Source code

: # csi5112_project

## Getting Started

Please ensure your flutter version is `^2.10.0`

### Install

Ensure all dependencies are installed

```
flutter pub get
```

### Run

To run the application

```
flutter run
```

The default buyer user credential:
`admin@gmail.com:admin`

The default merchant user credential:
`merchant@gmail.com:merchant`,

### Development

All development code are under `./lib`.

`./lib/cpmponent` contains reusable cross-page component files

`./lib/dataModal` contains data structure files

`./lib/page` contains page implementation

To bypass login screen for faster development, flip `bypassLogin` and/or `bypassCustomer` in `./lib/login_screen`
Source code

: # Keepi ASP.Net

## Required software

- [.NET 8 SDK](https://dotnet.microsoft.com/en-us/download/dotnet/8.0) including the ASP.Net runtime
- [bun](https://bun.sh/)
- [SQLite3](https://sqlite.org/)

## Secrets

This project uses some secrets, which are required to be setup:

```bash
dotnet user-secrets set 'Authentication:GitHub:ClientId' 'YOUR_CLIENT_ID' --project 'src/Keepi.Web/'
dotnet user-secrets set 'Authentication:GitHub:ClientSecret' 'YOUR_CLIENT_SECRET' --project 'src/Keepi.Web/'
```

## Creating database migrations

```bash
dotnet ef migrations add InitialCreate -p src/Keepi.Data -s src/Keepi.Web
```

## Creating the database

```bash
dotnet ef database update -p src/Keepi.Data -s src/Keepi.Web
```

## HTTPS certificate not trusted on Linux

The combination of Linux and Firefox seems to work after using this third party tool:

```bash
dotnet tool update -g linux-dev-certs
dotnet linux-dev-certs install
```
------------------------------
- _To do_:
Copy, character for character, the lines from the line that holds "- [bun](https://bun.sh/)" through the final line of the records above.

- _Output of the exercise_:
- [bun](https://bun.sh/)
- [SQLite3](https://sqlite.org/)

## Secrets

This project uses some secrets, which are required to be setup:

```bash
dotnet user-secrets set 'Authentication:GitHub:ClientId' 'YOUR_CLIENT_ID' --project 'src/Keepi.Web/'
dotnet user-secrets set 'Authentication:GitHub:ClientSecret' 'YOUR_CLIENT_SECRET' --project 'src/Keepi.Web/'
```

## Creating database migrations

```bash
dotnet ef migrations add InitialCreate -p src/Keepi.Data -s src/Keepi.Web
```

## Creating the database

```bash
dotnet ef database update -p src/Keepi.Data -s src/Keepi.Web
```

## HTTPS certificate not trusted on Linux

The combination of Linux and Firefox seems to work after using this third party tool:

```bash
dotnet tool update -g linux-dev-certs
dotnet linux-dev-certs install
```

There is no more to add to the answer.